JiscSD / archivematica

Free and open-source digital preservation system designed to maintain standards-based, long-term access to collections of digital objects.
http://www.archivematica.org
GNU Affero General Public License v3.0
0 stars 0 forks source link

Shibboleth integration #5

Closed helenst closed 7 years ago

helenst commented 7 years ago

This is a WIP as it still needs to be rebased for the latest changes in qa/jisc and tested against rebased version of https://github.com/JiscRDSS/rdss-archivematica/pull/6.

Archivematica needs to know little about Shibboleth itself, it relies on Nginx to perform authentication and take care of the back and forth with the institution's identity providers. Once nginx has obtained an authenticated user, it will pass information about that user back to Archivematica in the form of headers containing information about the user's name, email address and permissions.

To deal with those headers, we use a third party library called django-shibboleth-remoteuser. It will use one of them as an identifying field and try to match that against a username it already knows about. If it can't find that user, it will create one. It will use the rest of the headers to add values to other fields on the user - so we can autofill things like the first and last names. It sets up its own Django session to keep the user logged in.

There are some implications here in terms of the way Archivematica normally works:

  1. The normal login form does not apply. The shibboleth system takes care of whether or not the request is authenticated, and only lets authenticated users get as far as Archivematica - so there's no need for the login form.

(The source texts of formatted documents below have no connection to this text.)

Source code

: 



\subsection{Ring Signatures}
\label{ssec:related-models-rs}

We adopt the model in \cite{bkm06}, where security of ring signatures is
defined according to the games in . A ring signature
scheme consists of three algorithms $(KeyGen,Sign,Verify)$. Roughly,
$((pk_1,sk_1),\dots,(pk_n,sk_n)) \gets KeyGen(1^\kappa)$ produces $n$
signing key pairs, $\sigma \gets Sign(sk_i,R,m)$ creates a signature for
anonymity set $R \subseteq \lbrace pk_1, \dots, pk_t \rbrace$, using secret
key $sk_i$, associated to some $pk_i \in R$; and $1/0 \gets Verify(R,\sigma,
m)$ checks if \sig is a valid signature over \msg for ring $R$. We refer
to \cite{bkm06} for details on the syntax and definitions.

  2. Allowing users to edit their username, name and email address, or change their password, is also not applicable. User edit has been replaced with a simple display of their details. (Regenerate API key is still present).

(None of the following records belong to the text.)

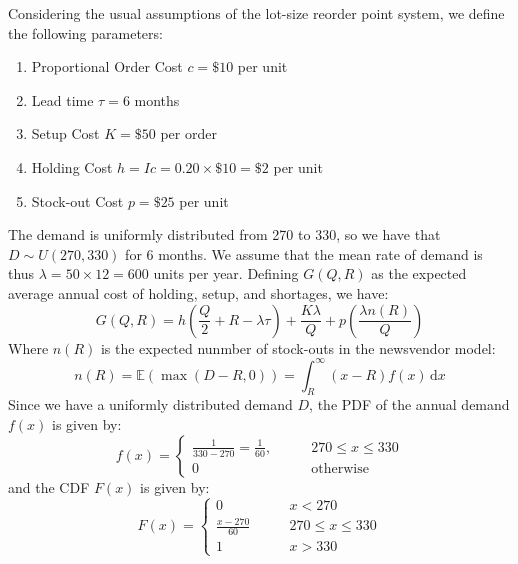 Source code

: \documentclass[12pt]{article}
\begin{document}

Considering the usual assumptions of the lot-size reorder point system, we define the following parameters: \begin{enumerate}
    \item Proportional Order Cost $c = \$10$ per unit 
    \item Lead time $\tau = 6$ months 
    \item Setup Cost $K = \$50$ per order
    \item Holding Cost $h = Ic =  0.20 \times \$10  = \$2$ per unit
    \item Stock-out Cost $p = \$25$ per unit 
\end{enumerate} The demand is uniformly distributed from 270 to 330, so we have that $D \sim U(270, 330)$ for 6 months. We assume that the mean rate of demand is thus $\lambda = 50 \times 12 = 600$ units per year. Defining $G(Q,R)$ as the expected average annual cost of holding, setup, and shortages, we have: \begin{equation}
    G(Q,R) = h\left( \frac{Q}{2} + R - \lambda \tau \right) + \frac{K\lambda}{Q} + p\left( \frac{\lambda n(R)}{Q} \right)
\end{equation} Where $n(R)$ is the expected nunmber of stock-outs in the newsvendor model: \begin{equation}
    n(R) = \mathbb{E}(\max (D-R, 0)) = \int_{R}^{\infty} (x - R)f(x) \, \mathrm{d}x
\end{equation} Since we have a uniformly distributed demand $D$, the PDF of the annual demand $f(x)$ is given by: \begin{equation*}\label{eq:2-nr}
    f(x) = \begin{cases}
        \displaystyle\frac{1}{330 - 270} = \frac{1}{60}, \qquad & 270 \leq x \leq 330 \\ 
        0 \qquad & \text{otherwise}
    \end{cases}
\end{equation*} and the CDF $F(x)$ is given by: \begin{equation*}
    F(x) = \begin{cases}
        0 \qquad & x < 270 \\ 
        \displaystyle\frac{x-270}{60} \qquad & 270\leq x\leq 330 \\ 
        1 \qquad & x > 330 
    \end{cases}
\end{equation*}
\end{document}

  3. The welcome screen would normally be triggered by first access when there's no user, and asks the user for details of the initial user and their organisation. It then goes off to do useful stuff like generate the UUID for the dashboard. I took out the user creation part from this, so it will just prompt for the organisation info. It'll still only show it once, and it'll look at whether there's a UUID yet to decide whether to go into the welcome screen.

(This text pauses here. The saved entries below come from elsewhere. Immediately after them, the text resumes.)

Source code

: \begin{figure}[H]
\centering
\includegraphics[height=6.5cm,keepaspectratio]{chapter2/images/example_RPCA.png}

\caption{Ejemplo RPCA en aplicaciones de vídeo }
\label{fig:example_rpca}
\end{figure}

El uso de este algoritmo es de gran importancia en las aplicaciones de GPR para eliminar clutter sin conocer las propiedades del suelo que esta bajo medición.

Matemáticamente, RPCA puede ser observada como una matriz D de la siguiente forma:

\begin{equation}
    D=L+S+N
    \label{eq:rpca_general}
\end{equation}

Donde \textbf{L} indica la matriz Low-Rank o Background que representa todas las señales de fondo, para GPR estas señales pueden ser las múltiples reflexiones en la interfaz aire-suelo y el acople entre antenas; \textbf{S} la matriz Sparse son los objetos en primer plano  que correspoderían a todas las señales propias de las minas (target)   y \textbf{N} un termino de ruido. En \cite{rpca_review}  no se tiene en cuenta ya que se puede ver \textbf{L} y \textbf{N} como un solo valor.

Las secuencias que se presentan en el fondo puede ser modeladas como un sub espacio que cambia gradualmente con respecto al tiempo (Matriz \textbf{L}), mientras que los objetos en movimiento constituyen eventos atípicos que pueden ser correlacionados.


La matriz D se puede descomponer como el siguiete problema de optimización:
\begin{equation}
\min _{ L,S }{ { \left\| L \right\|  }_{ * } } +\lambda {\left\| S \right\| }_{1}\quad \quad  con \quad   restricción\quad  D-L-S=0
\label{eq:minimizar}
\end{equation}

sevein commented 7 years ago

Looking really good, @helenst!

Are you planning to pin github.com/Brown-University-Library/django-shibboleth-remoteuser to a particular git tag or you're relying on unreleased code?

helenst commented 7 years ago

@sevein It seems like the best I can do at present is pin to a commit ID, as it's not been tagged in a long time. I suggested to them that perhaps a PyPI release would be in order. (They have been pretty responsive in the past so I have some hope there). The alternative would be to fork it and provide our own tag.

sevein commented 7 years ago

Looking great, thank you for the extra comments. I have one more question: would be possible to make this integration optional? Say I'm using the docker-compose.dev.yml environment that doesn't deploy Shibboleth or we want to include this in vanilla Archivematica. Could we put all the extra settings in a new settings module, e.g. settings.shibboleth extending settings.common? The urlpattern could be added inside an if clause, etc...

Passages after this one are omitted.